If there is a problem in getting a ladder up high enough to the top to tie a rope, I have used a sock with a rock half the size of your fist in it,tied to a small diameter rope. I then throw the sock up into the tree and hope it will fall over a limb big enough to pull the tree down. I then feed the rock down until I can tie a heavy rope to the light rope. Then I pull the light rope back up over the limb and back to the ground. A slip knot will allow the big rope to go back up into the top and anchor to the tree top. 

They make a throwing ball especially designed for this type of job. I bought mine from Bailey's Tree Service when they were still in Oregon. I bellieve they are now located in Northern California


----------



## VaureyWWC (Feb 21, 2011)

Mulberry has a decent grain. Definitely different compared to most domestic woods (in my opinion). But being a "lathe guy" I can't tell how it will do as lumber for furniture and projects of that nature.

But it would look pretty awesome if you turned something out of it.


----------



## Mr Mac (May 31, 2010)

We took a mulberry down next to our house a couple of years back and I used most of the wood in my smoker!


----------



## dbhost (Jan 28, 2008)

MidGAOutdoor said:


> use a coma-along. run it to a good tree and get some tension on it where u want it to go and cut it to fall in that direction. do u know what a come along is? its like a hand winch think idk how to explane.


Yeah, I know what a come along is.
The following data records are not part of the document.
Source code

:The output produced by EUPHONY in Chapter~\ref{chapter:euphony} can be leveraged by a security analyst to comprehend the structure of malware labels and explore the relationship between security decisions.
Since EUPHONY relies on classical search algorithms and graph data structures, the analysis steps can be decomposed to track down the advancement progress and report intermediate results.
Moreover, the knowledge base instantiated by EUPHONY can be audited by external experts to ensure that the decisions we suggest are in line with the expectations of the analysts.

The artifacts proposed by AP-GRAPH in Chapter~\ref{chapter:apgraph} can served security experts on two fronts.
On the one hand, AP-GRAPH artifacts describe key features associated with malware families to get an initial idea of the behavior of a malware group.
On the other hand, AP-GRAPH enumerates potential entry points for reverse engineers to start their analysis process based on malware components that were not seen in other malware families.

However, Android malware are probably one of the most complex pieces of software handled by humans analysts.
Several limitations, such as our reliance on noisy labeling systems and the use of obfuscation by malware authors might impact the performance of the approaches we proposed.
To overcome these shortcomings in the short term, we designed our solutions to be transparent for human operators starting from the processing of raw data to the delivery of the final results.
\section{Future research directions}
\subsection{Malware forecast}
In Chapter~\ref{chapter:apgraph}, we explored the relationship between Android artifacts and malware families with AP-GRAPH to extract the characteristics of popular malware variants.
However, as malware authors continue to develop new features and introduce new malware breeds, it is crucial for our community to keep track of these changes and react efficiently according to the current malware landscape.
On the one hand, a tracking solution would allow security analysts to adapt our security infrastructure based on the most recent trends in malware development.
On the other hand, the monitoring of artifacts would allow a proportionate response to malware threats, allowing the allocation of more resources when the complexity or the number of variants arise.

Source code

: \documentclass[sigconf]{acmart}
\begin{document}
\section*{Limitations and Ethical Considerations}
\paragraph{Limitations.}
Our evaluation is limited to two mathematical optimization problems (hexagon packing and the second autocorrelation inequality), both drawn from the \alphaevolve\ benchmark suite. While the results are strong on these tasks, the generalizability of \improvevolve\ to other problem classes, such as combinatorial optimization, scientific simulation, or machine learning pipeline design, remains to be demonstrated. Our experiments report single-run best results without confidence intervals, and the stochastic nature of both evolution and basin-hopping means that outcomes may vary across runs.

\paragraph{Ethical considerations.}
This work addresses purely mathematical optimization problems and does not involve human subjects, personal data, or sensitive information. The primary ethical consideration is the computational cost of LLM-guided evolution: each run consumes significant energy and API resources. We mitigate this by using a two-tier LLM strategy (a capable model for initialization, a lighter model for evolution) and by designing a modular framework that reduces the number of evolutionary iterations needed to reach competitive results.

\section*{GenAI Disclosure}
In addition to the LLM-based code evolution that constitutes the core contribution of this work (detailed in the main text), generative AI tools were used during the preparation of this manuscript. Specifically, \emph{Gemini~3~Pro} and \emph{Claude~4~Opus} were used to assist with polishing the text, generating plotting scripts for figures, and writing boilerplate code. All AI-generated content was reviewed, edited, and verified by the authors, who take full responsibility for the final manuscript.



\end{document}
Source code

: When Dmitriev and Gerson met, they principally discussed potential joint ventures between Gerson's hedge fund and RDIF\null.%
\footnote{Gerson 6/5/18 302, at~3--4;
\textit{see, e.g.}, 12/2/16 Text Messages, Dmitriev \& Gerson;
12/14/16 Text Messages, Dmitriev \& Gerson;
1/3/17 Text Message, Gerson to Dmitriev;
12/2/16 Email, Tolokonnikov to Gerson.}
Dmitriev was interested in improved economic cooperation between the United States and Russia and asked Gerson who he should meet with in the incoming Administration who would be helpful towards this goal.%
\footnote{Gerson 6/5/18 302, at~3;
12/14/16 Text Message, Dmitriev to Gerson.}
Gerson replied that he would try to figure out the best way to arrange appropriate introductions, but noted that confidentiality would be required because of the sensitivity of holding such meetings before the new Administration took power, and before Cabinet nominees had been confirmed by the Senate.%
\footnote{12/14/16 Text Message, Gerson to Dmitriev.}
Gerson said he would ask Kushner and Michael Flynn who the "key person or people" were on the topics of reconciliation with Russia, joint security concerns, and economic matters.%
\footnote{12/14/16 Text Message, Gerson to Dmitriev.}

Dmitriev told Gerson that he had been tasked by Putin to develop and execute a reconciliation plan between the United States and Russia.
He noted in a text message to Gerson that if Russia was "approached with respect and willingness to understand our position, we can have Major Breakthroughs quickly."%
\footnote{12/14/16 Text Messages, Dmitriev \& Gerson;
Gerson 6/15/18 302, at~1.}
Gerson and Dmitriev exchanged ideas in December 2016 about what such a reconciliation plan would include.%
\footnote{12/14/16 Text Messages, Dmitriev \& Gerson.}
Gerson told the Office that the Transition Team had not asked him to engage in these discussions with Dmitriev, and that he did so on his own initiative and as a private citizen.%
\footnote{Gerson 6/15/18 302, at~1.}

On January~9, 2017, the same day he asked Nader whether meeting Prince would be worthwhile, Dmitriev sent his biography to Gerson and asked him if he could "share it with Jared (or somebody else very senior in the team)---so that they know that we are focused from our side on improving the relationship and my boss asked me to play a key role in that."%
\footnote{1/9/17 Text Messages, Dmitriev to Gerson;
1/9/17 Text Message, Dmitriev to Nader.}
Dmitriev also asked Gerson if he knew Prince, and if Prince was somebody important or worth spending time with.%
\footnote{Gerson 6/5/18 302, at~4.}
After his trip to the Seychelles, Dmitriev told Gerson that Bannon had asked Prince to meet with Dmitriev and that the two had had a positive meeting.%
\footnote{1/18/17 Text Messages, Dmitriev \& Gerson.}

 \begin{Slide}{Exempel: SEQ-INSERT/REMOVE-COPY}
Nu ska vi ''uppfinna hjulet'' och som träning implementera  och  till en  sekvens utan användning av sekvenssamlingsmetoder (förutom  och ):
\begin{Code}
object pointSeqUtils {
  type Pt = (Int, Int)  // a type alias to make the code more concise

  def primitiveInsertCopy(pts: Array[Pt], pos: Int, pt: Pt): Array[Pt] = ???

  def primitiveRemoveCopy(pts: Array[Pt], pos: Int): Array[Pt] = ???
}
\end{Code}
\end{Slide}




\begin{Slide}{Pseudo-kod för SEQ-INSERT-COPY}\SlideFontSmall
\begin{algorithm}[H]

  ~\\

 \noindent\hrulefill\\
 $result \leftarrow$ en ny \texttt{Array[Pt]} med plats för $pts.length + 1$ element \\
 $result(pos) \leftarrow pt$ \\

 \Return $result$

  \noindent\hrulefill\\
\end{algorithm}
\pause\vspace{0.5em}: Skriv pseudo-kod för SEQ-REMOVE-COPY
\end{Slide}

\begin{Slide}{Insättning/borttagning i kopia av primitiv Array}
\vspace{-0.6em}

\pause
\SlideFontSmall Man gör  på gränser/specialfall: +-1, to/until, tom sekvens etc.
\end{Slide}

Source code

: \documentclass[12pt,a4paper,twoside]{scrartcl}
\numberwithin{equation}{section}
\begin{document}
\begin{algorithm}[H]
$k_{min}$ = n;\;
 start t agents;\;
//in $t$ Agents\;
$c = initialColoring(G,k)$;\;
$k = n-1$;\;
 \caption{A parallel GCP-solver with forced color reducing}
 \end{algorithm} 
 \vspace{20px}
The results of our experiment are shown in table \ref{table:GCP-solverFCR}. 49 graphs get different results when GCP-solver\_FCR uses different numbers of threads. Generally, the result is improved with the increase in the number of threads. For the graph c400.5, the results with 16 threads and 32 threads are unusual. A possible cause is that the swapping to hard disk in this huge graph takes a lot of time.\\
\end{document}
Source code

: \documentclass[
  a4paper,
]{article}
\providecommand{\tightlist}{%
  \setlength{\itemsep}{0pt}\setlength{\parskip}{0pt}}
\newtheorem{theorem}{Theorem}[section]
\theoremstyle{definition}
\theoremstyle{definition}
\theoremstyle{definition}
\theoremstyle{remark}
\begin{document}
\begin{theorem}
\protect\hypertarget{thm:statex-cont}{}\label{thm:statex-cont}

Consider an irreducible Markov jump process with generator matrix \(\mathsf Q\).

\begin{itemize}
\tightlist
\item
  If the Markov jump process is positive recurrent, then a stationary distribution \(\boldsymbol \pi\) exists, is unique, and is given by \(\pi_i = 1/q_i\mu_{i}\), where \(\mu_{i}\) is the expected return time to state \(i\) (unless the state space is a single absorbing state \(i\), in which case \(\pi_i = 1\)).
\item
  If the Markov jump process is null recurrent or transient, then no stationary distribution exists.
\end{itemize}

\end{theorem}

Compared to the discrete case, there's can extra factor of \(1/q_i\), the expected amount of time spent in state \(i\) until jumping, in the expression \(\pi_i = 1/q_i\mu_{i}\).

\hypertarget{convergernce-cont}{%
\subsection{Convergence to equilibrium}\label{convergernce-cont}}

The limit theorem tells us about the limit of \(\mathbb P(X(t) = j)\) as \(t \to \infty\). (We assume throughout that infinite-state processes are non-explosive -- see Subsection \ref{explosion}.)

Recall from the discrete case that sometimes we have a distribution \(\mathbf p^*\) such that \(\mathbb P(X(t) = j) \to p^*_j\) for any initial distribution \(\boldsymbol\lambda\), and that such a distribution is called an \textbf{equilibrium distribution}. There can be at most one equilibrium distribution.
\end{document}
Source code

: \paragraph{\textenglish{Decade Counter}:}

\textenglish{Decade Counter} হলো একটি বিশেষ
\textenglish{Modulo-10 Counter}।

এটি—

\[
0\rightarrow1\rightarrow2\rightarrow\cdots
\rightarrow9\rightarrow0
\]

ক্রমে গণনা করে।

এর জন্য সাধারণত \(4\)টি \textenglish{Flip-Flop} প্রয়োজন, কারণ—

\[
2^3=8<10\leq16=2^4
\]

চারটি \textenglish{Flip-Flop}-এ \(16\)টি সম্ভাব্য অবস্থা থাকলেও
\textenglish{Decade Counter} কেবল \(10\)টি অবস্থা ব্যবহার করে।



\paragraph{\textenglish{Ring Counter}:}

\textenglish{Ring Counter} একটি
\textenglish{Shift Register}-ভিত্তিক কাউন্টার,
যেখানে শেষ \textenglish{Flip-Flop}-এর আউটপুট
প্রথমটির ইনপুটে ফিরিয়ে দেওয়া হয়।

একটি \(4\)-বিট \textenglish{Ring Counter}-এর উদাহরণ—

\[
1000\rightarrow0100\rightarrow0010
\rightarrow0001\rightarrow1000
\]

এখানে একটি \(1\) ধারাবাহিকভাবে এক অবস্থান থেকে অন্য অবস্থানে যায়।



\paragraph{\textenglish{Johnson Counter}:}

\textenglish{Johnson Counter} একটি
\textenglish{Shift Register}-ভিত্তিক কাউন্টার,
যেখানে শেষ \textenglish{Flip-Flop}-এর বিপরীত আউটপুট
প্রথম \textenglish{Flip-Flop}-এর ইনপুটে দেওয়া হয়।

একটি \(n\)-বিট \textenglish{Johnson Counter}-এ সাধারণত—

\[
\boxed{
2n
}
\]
Hadn't thought of that, not a bad idea...


----------



## dbhost (Jan 28, 2008)

Hammered Toes said:


> You didn't mention if there were any buildings or power lines close to where the tree will fall. If there are, you might have to get a ladder tall enough to top the trees out first. One way you can do this is to tie a rope in the top of the tree well above where you will cut the notch. Notch the top the way you want it to fall, then back cut about half way through the tree. Get down and move everything out of the way and have several strong men to pull the top out. The notch plus the back cut should weaken the trunk enough so that you can pull the top off the trunk.
> 
> If there is a problem in getting a ladder up high enough to the top to tie a rope, I have used a sock with a rock half the size of your fist in it,tied to a small diameter rope. I then throw the sock up into the tree and hope it will fall over a limb big enough to pull the tree down. I then feed the rock down until I can tie a heavy rope to the light rope. Then I pull the light rope back up over the limb and back to the ground. A slip knot will allow the big rope to go back up into the top and anchor to the tree top.
> 
> They make a throwing ball especially designed for this type of job. I bought mine from Bailey's Tree Service when they were still in Oregon. I bellieve they are now located in Northern California


The issue isn't buildings per se, I can cut it to fall away from the building. The problem is other structures. Fence, deck etc... I honestly think I need a tall ladder, and to top the thing, and just drop it in 4 - 5' chunks... I don't really have a clear path to fell anything larger than about 10'. I have deck, another large tree close by, the house, fence, and bushes all sort of interspersed on the property... Honestly, I think I can drop the top half so that it more or less cushions it's fall on the oak tree and not have any harm to anything else. At that point, I can start dropping the bigger pieces. I will need access to a bigger chain saw than my little electric for this process though...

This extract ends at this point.